Education is usually seen as an issue for young people.
But in a recent facilities maintenance class at InTech, the students ranged
from early the 20s to mid-50s, showing how mid-career workers also need places
to learn.
“It’s a really vexing problem — what do you do with that
existing workforce where the occupations that are in demand are changing all
around them?” said Kish Rajan, former leader of the Governor’s Office of
Business and Economic Development. “They’re going to need new training, new
skill-set development to be competitive.”

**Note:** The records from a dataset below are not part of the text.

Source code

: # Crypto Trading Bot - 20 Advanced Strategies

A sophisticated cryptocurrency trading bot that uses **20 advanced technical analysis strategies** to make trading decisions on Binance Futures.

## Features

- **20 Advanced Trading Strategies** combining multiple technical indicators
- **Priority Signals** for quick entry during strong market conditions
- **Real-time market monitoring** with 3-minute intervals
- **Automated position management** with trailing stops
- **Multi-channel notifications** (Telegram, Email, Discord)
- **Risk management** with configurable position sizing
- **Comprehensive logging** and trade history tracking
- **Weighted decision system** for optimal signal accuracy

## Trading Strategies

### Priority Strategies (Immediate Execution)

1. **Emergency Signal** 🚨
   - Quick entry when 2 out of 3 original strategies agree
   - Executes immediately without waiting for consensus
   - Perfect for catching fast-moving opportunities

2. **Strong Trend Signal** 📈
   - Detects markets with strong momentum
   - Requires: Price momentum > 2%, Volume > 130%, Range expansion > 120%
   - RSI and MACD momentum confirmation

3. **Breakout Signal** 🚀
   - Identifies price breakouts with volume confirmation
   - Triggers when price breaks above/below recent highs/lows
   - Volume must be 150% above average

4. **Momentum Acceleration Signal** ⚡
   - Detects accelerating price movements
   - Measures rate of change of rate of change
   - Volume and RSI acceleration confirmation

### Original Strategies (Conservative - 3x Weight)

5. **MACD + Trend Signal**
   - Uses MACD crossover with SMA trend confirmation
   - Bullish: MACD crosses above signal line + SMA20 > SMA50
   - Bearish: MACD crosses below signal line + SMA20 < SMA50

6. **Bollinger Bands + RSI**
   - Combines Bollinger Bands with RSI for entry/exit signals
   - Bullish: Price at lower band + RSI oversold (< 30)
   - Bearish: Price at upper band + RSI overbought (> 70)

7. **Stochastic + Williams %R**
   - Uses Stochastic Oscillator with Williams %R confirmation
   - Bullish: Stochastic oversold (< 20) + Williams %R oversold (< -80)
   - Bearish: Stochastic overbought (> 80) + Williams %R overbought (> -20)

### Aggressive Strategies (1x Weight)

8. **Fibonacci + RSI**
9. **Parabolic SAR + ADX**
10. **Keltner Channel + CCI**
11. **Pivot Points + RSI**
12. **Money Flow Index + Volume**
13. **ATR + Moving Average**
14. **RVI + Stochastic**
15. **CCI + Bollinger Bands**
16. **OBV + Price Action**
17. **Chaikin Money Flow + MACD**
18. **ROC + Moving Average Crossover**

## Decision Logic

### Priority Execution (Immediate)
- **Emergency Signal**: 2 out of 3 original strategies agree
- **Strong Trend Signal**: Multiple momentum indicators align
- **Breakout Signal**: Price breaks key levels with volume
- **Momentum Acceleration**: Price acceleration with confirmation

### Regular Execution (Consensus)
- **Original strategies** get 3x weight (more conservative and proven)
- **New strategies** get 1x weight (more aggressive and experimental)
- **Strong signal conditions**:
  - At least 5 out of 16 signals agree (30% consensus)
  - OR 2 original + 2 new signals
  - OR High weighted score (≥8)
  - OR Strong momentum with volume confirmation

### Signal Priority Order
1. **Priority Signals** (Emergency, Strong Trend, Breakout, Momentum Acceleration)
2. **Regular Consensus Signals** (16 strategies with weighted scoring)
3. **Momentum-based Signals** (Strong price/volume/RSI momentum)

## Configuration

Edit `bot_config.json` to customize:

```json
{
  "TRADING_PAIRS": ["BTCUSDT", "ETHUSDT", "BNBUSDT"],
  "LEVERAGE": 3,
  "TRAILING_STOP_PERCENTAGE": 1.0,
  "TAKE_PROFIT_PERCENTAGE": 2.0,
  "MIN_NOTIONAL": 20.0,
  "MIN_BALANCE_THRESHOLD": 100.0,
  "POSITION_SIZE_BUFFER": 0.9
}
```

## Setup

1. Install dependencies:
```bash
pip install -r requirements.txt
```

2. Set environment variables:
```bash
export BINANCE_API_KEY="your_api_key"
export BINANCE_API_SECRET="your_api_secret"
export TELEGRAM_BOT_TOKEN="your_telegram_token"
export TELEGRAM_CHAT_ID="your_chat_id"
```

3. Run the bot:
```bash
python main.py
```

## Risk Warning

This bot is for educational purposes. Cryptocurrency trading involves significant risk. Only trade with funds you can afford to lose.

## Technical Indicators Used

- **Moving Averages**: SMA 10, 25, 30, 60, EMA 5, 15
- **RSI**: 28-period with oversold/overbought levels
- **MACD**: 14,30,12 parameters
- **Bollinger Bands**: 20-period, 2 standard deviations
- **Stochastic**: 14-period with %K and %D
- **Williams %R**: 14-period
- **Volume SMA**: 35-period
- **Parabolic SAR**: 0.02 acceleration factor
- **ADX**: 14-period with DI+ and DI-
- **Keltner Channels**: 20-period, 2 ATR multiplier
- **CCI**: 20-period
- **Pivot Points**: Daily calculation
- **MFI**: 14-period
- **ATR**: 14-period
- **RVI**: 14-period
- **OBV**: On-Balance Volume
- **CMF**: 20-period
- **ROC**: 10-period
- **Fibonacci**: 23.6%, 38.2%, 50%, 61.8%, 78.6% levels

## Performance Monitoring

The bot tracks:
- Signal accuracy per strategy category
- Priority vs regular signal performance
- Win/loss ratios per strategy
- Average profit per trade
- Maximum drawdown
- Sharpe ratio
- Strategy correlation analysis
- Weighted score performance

Chris McGarry, chief administrative officer of the Save
Mart grocery company, said his business has never considered technology as a
means to “strip out labor.”
But he does envision redeploying those who work at cash
registers and in stockrooms, where technology can help trim costs, to positions
that interact with customers, which he considers a necessity to compete with
online retailers like Amazon.com.
For the United Food and Commercial Workers Union, which
represents grocery clerks, that means figuring out a way to move cashiers to
other parts of stores, such as butcher counters and prepared-food sections. The
union is looking to apprenticeships, which have long been favored by
construction and firefighters unions, as a training pipeline; a new law will
expand apprenticeship to fields such as health care, retail and cannabis.

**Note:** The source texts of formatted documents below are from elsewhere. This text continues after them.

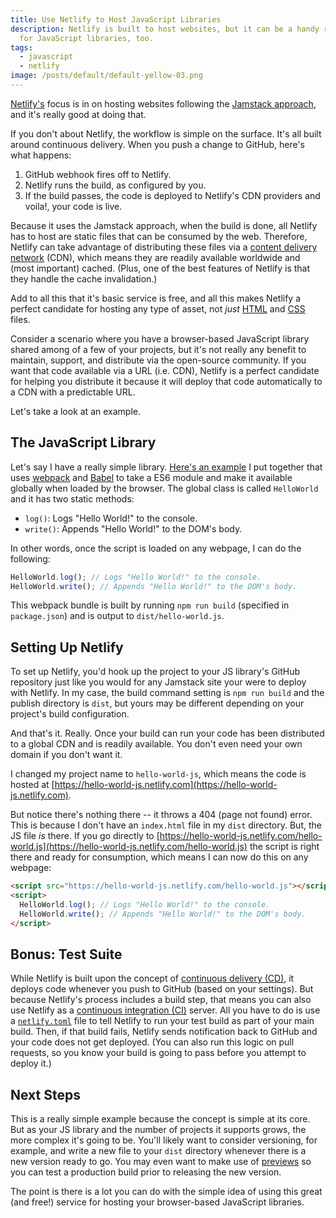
 ```yaml
---
title: Use Netlify to Host JavaScript Libraries
description: Netlify is built to host websites, but it can be a handy resource
  for JavaScript libraries, too.
tags:
  - javascript
  - netlify
image: /posts/default/default-yellow-03.png
---
```


[Netlify's](/posts/wtf-is-netlify/) focus is in on hosting websites following the [Jamstack approach](https://jamstack.org/), and it's really good at doing that.

If you don't about Netlify, the workflow is simple on the surface. It's all built around continuous delivery. When you push a change to GitHub, here's what happens:

1. GitHub webhook fires off to Netlify.
2. Netlify runs the build, as configured by you.
3. If the build passes, the code is deployed to Netlify's CDN providers and voila!, your code is live.

Because it uses the Jamstack approach, when the build is done, all Netlify has to host are static files that can be consumed by the web. Therefore, Netlify can take advantage of distributing these files via a [content delivery network](https://en.wikipedia.org/wiki/Content_delivery_network) (CDN), which means they are readily available worldwide and (most important) cached. (Plus, one of the best features of Netlify is that they handle the cache invalidation.)

Add to all this that it's basic service is free, and all this makes Netlify a perfect candidate for hosting any type of asset, not _just_ [HTML](/posts/wtf-is-html/) and [CSS](/posts/wtf-is-css/) files.

Consider a scenario where you have a browser-based JavaScript library shared among of a few of your projects, but it's not really any benefit to maintain, support, and distribute via the open-source community. If you want that code available via a URL (i.e. CDN), Netlify is a perfect candidate for helping you distribute it because it will deploy that code automatically to a CDN with a predictable URL.

Let's take a look at an example.

## The JavaScript Library

Let's say I have a really simple library. [Here's an example](https://github.com/seancdavis/hello-world-js) I put together that uses [webpack](/posts/wtf-is-webpack/) and [Babel](https://babeljs.io/) to take a ES6 module and make it available globally when loaded by the browser. The global class is called `HelloWorld` and it has two static methods:

- `log()`: Logs "Hello World!" to the console.
- `write()`: Appends "Hello World!" to the DOM's body.

In other words, once the script is loaded on any webpage, I can do the following:

```js
HelloWorld.log(); // Logs "Hello World!" to the console.
HelloWorld.write(); // Appends "Hello World!" to the DOM's body.
```

This webpack bundle is built by running `npm run build` (specified in `package.json`) and is output to `dist/hello-world.js`.

## Setting Up Netlify

To set up Netlify, you'd hook up the project to your JS library's GitHub repository just like you would for any Jamstack site your were to deploy with Netlify. In my case, the build command setting is `npm run build` and the publish directory is `dist`, but yours may be different depending on your project's build configuration.

And that's it. Really. Once your build can run your code has been distributed to a global CDN and is readily available. You don't even need your own domain if you don't want it.

I changed my project name to `hello-world-js`, which means the code is hosted at [https://hello-world-js.netlify.com](https://hello-world-js.netlify.com).

But notice there's nothing there -- it throws a 404 (page not found) error. This is because I don't have an `index.html` file in my `dist` directory. But, the JS file _is_ there. If you go directly to [https://hello-world-js.netlify.com/hello-world.js](https://hello-world-js.netlify.com/hello-world.js) the script is right there and ready for consumption, which means I can now do this on any webpage:

```html
<script src="https://hello-world-js.netlify.com/hello-world.js"></script>
<script>
  HelloWorld.log(); // Logs "Hello World!" to the console.
  HelloWorld.write(); // Appends "Hello World!" to the DOM's body.
</script>
```

## Bonus: Test Suite

While Netlify is built upon the concept of [continuous delivery (CD)](https://en.wikipedia.org/wiki/Continuous_delivery), it deploys code whenever you push to GitHub (based on your settings). But because Netlify's process includes a build step, that means you can also use Netlify as a [continuous integration (CI)](https://en.wikipedia.org/wiki/Continuous_integration) server. All you have to do is use a [`netlify.toml`](https://www.netlify.com/docs/build-settings/) file to tell Netlify to run your test build as part of your main build. Then, if that build fails, Netlify sends notification back to GitHub and your code does not get deployed. (You can also run this logic on pull requests, so you know your build is going to pass before you attempt to deploy it.)

## Next Steps

This is a really simple example because the concept is simple at its core. But as your JS library and the number of projects it supports grows, the more complex it's going to be. You'll likely want to consider versioning, for example, and write a new file to your `dist` directory whenever there is a new version ready to go. You may even want to make use of [previews](https://www.netlify.com/tag/deploy-previews/) so you can test a production build prior to releasing the new version.

The point is there is a lot you can do with the simple idea of using this great (and free!) service for hosting your browser-based JavaScript libraries.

California has had some success in creating new work
opportunities through its Employment Training Panel, which gives companies
funding to train workers in more advanced skills. Businesses are paid only if
workers are employed for at least three months after training, among other
performance requirements. The program, which awarded about $100 million in
contracts this year, is funded through a tax on employers that’s remained at
the same rate since 1983.
“We have more demand than we have funding,” said Stewart
Knox, the panel’s executive director.
There’s no shortage of policy proposals to promote
lifelong learning. Some suggest a state tax credit for companies that invest in
worker training. Others would lift the age limit on CalGrants, the state’s
financial aid program, so people over 27 can qualify for assistance.
“What’s keeping somebody from (going back to school)?
Perhaps it’s child care. What about infrastructure, like high-speed internet at
the house?” Mitra said. “What are the ancillary support services we can provide
to our residents and our workforce?”
The future of work is not just a matter for the
classroom. The next governor will inherit a debate playing out in courtrooms
and legislative chambers: How do we define the relationship between employers
and workers?
The California Supreme Court sent businesses into a
frenzy this year when a decision in a class action against Dynamex, a courier
service, made it harder for companies to classify their workers as independent
contractors instead of employees.
The fight over worker classification isn’t new. Companies
have increasingly relied on independent contractors in nearly every job sector
— for example, trucking, beauty salons and medical practices. Using contractors
represents major savings for employers because independent contractors are not
entitled to minimum wage, overtime or employer-provided benefits. A 2017 study
found that about 8.5 percent of California workers were employed as independent
contractors for their main jobs.
Even though the number of Californians working full time
for on-demand platforms such as Uber or TaskRabbit is small — the University of
California, Berkeley study estimated they are just 0.5 percent of the workforce
overall — the gig economy’s high-profile emergence has inarguably shaped the
debate.
Businesses are certain to turn to the next governor to
buffer the impacts of the decision, either through exempting certain industries
or reviving a dormant state commission to regulate wages, hours and working
conditions.
Labor unions will seek to keep the court ruling intact.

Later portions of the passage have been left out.